In the entries below, filter for the word "that" and copy every matching line.

^^^^^^^^

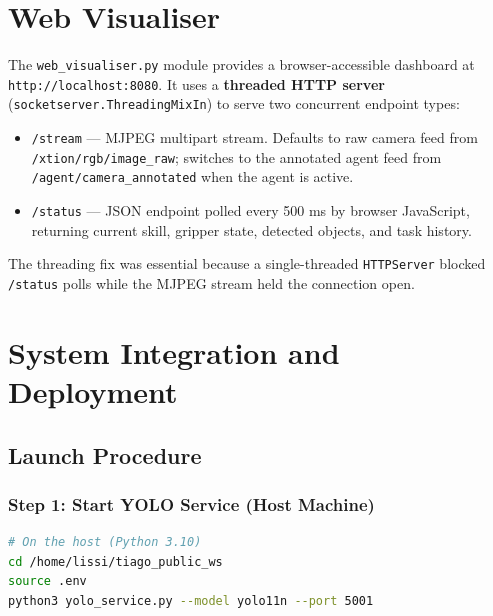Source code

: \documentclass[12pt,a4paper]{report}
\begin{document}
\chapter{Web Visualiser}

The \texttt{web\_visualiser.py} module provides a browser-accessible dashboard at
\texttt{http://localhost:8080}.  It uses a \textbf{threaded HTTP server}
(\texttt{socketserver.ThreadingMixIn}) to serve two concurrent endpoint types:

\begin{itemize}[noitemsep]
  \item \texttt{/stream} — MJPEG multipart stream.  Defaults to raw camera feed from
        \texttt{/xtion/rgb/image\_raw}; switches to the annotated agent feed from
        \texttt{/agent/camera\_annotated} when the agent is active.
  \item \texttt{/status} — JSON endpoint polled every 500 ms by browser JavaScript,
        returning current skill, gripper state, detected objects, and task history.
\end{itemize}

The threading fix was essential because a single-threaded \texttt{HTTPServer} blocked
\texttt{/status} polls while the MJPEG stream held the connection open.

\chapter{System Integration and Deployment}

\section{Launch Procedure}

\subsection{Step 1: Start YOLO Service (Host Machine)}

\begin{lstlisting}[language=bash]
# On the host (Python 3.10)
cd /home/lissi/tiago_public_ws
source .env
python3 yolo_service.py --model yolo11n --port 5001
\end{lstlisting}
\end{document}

^^^^^^^^

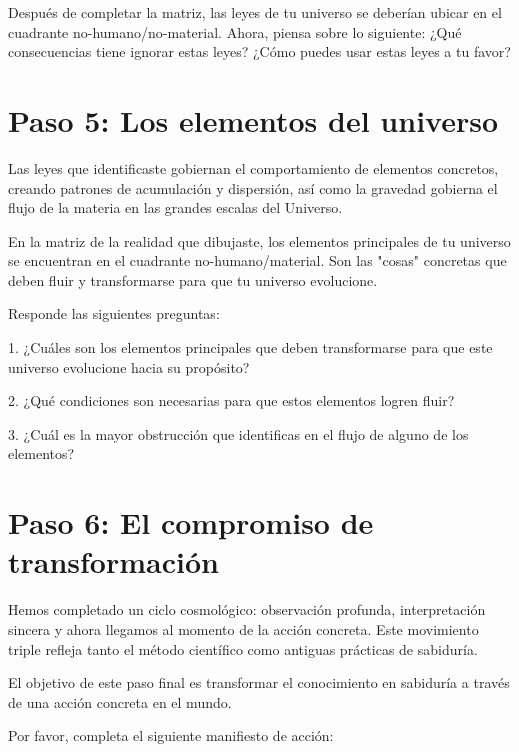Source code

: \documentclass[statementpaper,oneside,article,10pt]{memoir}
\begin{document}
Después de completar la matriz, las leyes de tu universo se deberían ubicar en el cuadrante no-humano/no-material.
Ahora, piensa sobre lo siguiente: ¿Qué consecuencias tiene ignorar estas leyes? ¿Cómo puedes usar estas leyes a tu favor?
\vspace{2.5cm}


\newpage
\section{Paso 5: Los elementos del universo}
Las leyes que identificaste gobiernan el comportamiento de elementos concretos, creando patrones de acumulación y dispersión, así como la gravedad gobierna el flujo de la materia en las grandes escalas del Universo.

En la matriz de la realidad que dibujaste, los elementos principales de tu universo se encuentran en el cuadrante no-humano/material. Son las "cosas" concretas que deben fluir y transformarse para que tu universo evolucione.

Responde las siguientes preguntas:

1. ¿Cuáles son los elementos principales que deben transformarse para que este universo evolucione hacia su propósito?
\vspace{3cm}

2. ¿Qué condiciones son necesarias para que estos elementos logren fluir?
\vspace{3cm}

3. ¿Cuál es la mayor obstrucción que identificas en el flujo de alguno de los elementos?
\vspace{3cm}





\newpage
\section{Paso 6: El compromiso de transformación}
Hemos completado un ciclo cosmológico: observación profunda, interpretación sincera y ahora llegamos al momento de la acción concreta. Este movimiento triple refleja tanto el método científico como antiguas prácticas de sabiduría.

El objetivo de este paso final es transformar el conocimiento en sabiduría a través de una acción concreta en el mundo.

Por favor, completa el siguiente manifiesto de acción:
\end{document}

^^^^^^^^

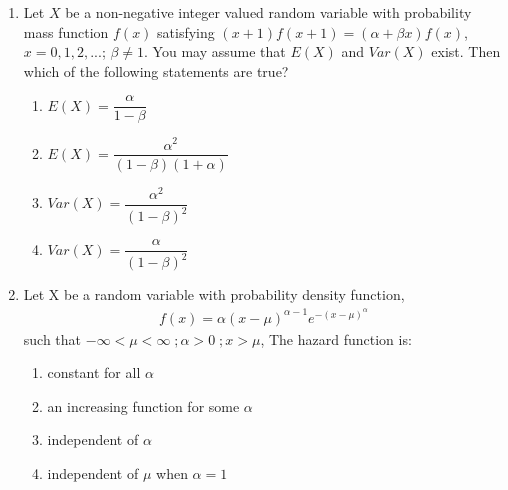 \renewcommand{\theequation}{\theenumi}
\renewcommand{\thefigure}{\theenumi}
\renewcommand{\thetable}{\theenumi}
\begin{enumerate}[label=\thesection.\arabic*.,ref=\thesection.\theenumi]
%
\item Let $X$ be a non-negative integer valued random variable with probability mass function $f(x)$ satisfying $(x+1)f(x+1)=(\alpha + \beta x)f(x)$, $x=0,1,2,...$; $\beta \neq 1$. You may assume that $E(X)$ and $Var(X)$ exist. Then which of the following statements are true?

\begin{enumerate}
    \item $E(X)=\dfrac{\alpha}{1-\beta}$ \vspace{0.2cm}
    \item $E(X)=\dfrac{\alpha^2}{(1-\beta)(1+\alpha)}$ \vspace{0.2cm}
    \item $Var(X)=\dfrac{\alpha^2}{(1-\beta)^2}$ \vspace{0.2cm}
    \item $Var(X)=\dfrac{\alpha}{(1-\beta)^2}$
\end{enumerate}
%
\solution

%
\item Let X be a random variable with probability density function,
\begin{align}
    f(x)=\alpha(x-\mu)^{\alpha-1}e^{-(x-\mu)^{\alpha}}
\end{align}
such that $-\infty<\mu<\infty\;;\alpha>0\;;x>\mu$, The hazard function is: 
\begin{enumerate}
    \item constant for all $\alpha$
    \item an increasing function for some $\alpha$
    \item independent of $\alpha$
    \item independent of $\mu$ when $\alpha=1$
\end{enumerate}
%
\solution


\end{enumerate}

^^^^^^^^

§ **Response for this exercise**:
\item Let $X$ be a non-negative integer valued random variable with probability mass function $f(x)$ satisfying $(x+1)f(x+1)=(\alpha + \beta x)f(x)$, $x=0,1,2,...$; $\beta \neq 1$. You may assume that $E(X)$ and $Var(X)$ exist. Then which of the following statements are true?
such that $-\infty<\mu<\infty\;;\alpha>0\;;x>\mu$, The hazard function is: 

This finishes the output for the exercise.